虹をつかむ男 (映画059)
「虹をつかむ男」
「虹をつかむ男」は1996年に公開された山田洋次監督作品です。渥美清さんの旅立ちに伴い男はつらいよシリーズは終了、その代わりが「虹をつかむ男」、西田敏行が主演、吉岡秀隆が共演、しかも、田中邦衛も出演しているので嬉しいような寂しいようなそれらが交わる作品です。西田敏行は車寅次郎をなぞるような役どころでダイレクトにオマージュ、また、男はつらいよシリーズの場面が使用されていて嬉しいですし、画期的でもあります。よくよく考えてみると「男はつらいよ お帰り 寅さん」も同じことをしていて検めて「虹をつかむ男」の重要性を確認しました。
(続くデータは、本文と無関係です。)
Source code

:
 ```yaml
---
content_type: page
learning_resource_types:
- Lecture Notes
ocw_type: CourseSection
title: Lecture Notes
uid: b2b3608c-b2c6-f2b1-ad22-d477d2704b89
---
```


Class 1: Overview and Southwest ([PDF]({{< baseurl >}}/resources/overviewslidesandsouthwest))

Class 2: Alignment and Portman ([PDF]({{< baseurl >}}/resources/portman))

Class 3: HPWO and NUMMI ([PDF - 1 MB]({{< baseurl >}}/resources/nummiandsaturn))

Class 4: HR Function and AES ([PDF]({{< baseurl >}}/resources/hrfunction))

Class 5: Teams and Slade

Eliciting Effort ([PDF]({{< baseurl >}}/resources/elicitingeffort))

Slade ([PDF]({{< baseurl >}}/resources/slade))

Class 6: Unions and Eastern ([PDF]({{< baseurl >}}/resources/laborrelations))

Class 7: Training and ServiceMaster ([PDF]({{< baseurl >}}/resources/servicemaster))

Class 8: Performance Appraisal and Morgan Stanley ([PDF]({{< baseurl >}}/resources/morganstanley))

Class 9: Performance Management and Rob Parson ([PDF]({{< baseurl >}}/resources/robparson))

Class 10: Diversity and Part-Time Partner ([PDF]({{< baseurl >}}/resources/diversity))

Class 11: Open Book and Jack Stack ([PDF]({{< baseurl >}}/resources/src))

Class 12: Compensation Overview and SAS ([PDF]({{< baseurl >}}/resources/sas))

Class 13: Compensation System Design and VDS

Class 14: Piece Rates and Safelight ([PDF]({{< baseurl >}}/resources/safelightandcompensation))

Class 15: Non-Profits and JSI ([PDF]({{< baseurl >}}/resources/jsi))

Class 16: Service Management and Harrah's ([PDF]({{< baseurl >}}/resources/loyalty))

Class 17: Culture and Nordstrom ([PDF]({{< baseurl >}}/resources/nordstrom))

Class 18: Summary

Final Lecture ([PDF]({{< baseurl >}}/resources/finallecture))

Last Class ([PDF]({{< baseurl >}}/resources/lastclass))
吉岡秀隆は就職活動が上手くいかない青年、これもまた、男はつらいよシリーズの諏訪満男と重なり好感触と親近感、同世代で同じことを悩んでいた立場からすると吉岡秀隆の役どころは孤独を和らげます。「男はつらいよ 寅次郎紅の花」でも取り入れていたCGでの寅次郎は涙を誘導、本作はこのCGと過去作の使用が斬新で山田洋次監督の意欲も伝わってきます。本来であればシリーズの49作目、シリーズの常連の役者も出演していました。佐藤蛾次郎も出演していましたが、印象に残っているのは渥美清さんが亡くなられた際のテレビの特別番組での佐藤蛾次郎のコメントです。自ら幕を下ろしたのは渥美清さんらしいとのことでした。